[Saved data entries]

Content starts

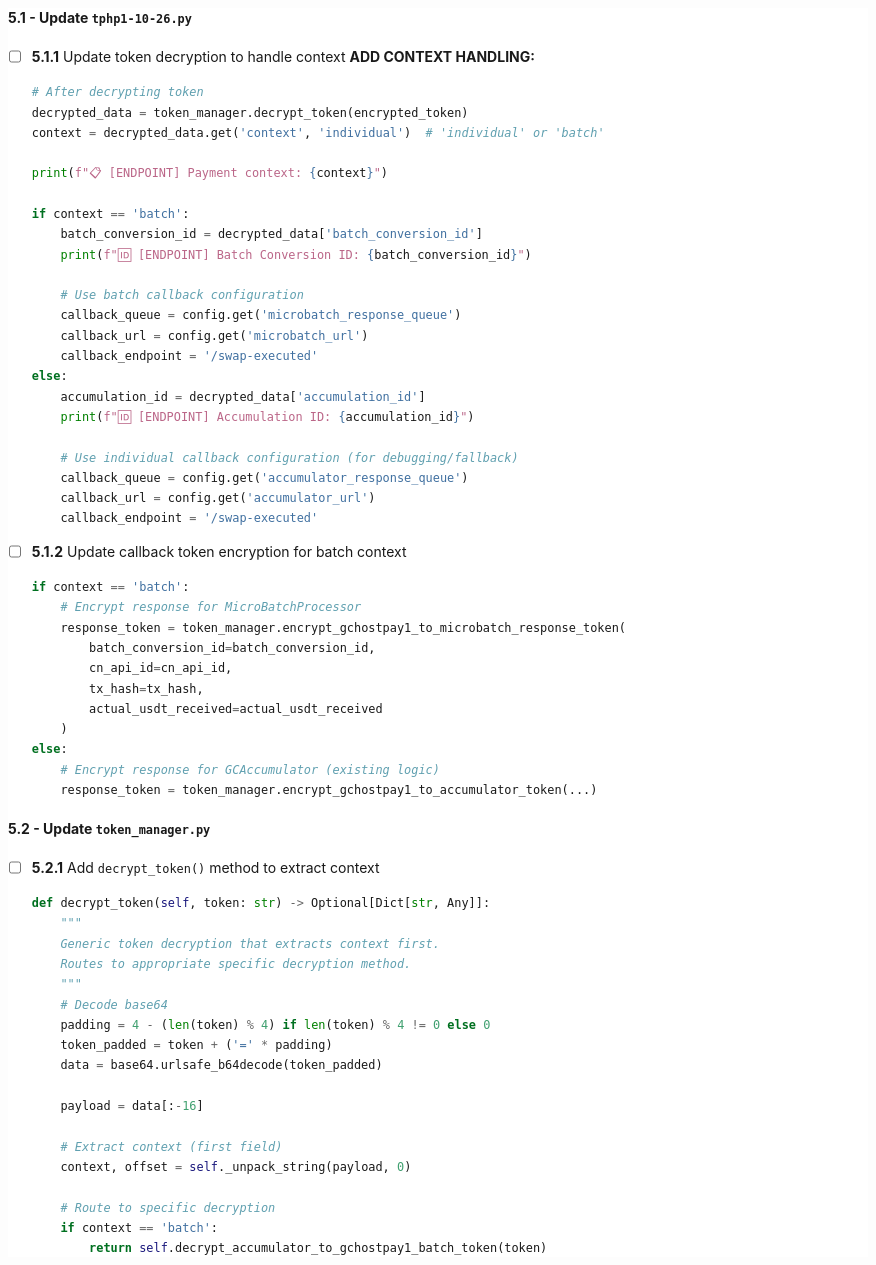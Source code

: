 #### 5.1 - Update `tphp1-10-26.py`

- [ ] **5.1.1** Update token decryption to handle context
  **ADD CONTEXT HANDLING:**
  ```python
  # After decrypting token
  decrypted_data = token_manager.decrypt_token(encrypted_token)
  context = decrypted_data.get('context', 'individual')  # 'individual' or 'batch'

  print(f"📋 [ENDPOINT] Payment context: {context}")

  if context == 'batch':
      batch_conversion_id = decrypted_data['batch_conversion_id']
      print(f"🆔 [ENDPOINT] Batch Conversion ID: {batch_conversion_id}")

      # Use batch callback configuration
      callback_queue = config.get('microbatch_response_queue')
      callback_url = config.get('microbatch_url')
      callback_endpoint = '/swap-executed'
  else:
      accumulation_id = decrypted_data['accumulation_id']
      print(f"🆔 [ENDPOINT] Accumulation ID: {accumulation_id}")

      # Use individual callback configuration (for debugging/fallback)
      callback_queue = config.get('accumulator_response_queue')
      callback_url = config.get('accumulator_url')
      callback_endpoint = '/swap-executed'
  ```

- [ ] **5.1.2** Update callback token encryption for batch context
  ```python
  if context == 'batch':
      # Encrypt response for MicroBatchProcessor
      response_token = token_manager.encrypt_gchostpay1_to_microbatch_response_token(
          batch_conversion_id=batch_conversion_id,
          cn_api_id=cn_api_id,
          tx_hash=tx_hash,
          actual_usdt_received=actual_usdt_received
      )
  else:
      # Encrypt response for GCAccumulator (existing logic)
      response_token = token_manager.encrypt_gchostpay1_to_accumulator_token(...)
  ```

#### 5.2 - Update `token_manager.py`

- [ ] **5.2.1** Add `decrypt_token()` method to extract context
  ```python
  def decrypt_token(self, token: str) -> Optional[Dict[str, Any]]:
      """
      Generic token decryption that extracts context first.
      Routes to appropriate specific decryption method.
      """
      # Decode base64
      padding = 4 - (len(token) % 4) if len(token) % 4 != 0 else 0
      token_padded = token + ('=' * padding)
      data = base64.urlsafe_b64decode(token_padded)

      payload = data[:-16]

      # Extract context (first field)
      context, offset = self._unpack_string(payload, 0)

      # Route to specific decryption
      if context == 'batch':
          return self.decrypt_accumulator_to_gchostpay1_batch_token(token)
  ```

Content ends

**Task directions:**
Report all lines of the data above that include the string "print".

**Final answer:**
  print(f"📋 [ENDPOINT] Payment context: {context}")
      print(f"🆔 [ENDPOINT] Batch Conversion ID: {batch_conversion_id}")
      print(f"🆔 [ENDPOINT] Accumulation ID: {accumulation_id}")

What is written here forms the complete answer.